Given data:

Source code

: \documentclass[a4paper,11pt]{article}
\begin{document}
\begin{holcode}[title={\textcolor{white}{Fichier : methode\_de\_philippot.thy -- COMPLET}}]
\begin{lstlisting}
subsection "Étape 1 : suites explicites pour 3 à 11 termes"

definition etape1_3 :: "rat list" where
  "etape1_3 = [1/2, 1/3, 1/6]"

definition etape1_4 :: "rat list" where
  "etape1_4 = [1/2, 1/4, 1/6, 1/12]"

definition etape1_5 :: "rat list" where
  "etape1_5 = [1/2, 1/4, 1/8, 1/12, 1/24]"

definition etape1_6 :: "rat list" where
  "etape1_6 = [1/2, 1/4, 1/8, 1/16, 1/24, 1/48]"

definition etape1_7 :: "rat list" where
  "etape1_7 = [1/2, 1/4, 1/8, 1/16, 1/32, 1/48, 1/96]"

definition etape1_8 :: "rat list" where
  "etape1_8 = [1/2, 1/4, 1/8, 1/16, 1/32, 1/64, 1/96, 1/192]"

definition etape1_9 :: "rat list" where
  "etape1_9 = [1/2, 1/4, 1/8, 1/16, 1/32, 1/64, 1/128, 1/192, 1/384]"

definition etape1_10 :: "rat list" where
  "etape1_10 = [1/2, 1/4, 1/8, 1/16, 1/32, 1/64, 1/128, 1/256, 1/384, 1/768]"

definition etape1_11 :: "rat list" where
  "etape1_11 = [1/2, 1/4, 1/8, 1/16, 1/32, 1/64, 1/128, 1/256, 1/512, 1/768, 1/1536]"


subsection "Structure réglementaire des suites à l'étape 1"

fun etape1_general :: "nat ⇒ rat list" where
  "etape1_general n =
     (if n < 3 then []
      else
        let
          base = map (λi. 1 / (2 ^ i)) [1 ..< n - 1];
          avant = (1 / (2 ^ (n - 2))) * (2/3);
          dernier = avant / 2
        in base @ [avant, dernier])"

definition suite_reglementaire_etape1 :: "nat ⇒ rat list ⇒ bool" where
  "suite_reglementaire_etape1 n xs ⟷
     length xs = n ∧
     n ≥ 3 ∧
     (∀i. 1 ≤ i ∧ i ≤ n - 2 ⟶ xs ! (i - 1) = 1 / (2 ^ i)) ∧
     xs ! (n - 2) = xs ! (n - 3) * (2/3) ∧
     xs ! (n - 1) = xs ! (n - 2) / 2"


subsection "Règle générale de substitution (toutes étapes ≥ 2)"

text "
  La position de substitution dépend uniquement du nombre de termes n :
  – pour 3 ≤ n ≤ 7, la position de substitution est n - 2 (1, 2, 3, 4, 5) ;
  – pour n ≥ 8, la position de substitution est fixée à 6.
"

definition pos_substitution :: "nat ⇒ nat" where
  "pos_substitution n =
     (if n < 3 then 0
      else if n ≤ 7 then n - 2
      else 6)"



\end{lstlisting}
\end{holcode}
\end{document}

Problem requirements:
Reproduce the material exactly, from the first line to the last.

Solution:
Source code

: \documentclass[a4paper,11pt]{article}
\begin{document}
\begin{holcode}[title={\textcolor{white}{Fichier : methode\_de\_philippot.thy -- COMPLET}}]
\begin{lstlisting}
subsection "Étape 1 : suites explicites pour 3 à 11 termes"

definition etape1_3 :: "rat list" where
  "etape1_3 = [1/2, 1/3, 1/6]"

definition etape1_4 :: "rat list" where
  "etape1_4 = [1/2, 1/4, 1/6, 1/12]"

definition etape1_5 :: "rat list" where
  "etape1_5 = [1/2, 1/4, 1/8, 1/12, 1/24]"

definition etape1_6 :: "rat list" where
  "etape1_6 = [1/2, 1/4, 1/8, 1/16, 1/24, 1/48]"

definition etape1_7 :: "rat list" where
  "etape1_7 = [1/2, 1/4, 1/8, 1/16, 1/32, 1/48, 1/96]"

definition etape1_8 :: "rat list" where
  "etape1_8 = [1/2, 1/4, 1/8, 1/16, 1/32, 1/64, 1/96, 1/192]"

definition etape1_9 :: "rat list" where
  "etape1_9 = [1/2, 1/4, 1/8, 1/16, 1/32, 1/64, 1/128, 1/192, 1/384]"

definition etape1_10 :: "rat list" where
  "etape1_10 = [1/2, 1/4, 1/8, 1/16, 1/32, 1/64, 1/128, 1/256, 1/384, 1/768]"

definition etape1_11 :: "rat list" where
  "etape1_11 = [1/2, 1/4, 1/8, 1/16, 1/32, 1/64, 1/128, 1/256, 1/512, 1/768, 1/1536]"


subsection "Structure réglementaire des suites à l'étape 1"

fun etape1_general :: "nat ⇒ rat list" where
  "etape1_general n =
     (if n < 3 then []
      else
        let
          base = map (λi. 1 / (2 ^ i)) [1 ..< n - 1];
          avant = (1 / (2 ^ (n - 2))) * (2/3);
          dernier = avant / 2
        in base @ [avant, dernier])"

definition suite_reglementaire_etape1 :: "nat ⇒ rat list ⇒ bool" where
  "suite_reglementaire_etape1 n xs ⟷
     length xs = n ∧
     n ≥ 3 ∧
     (∀i. 1 ≤ i ∧ i ≤ n - 2 ⟶ xs ! (i - 1) = 1 / (2 ^ i)) ∧
     xs ! (n - 2) = xs ! (n - 3) * (2/3) ∧
     xs ! (n - 1) = xs ! (n - 2) / 2"


subsection "Règle générale de substitution (toutes étapes ≥ 2)"

text "
  La position de substitution dépend uniquement du nombre de termes n :
  – pour 3 ≤ n ≤ 7, la position de substitution est n - 2 (1, 2, 3, 4, 5) ;
  – pour n ≥ 8, la position de substitution est fixée à 6.
"

definition pos_substitution :: "nat ⇒ nat" where
  "pos_substitution n =
     (if n < 3 then 0
      else if n ≤ 7 then n - 2
      else 6)"



\end{lstlisting}
\end{holcode}
\end{document}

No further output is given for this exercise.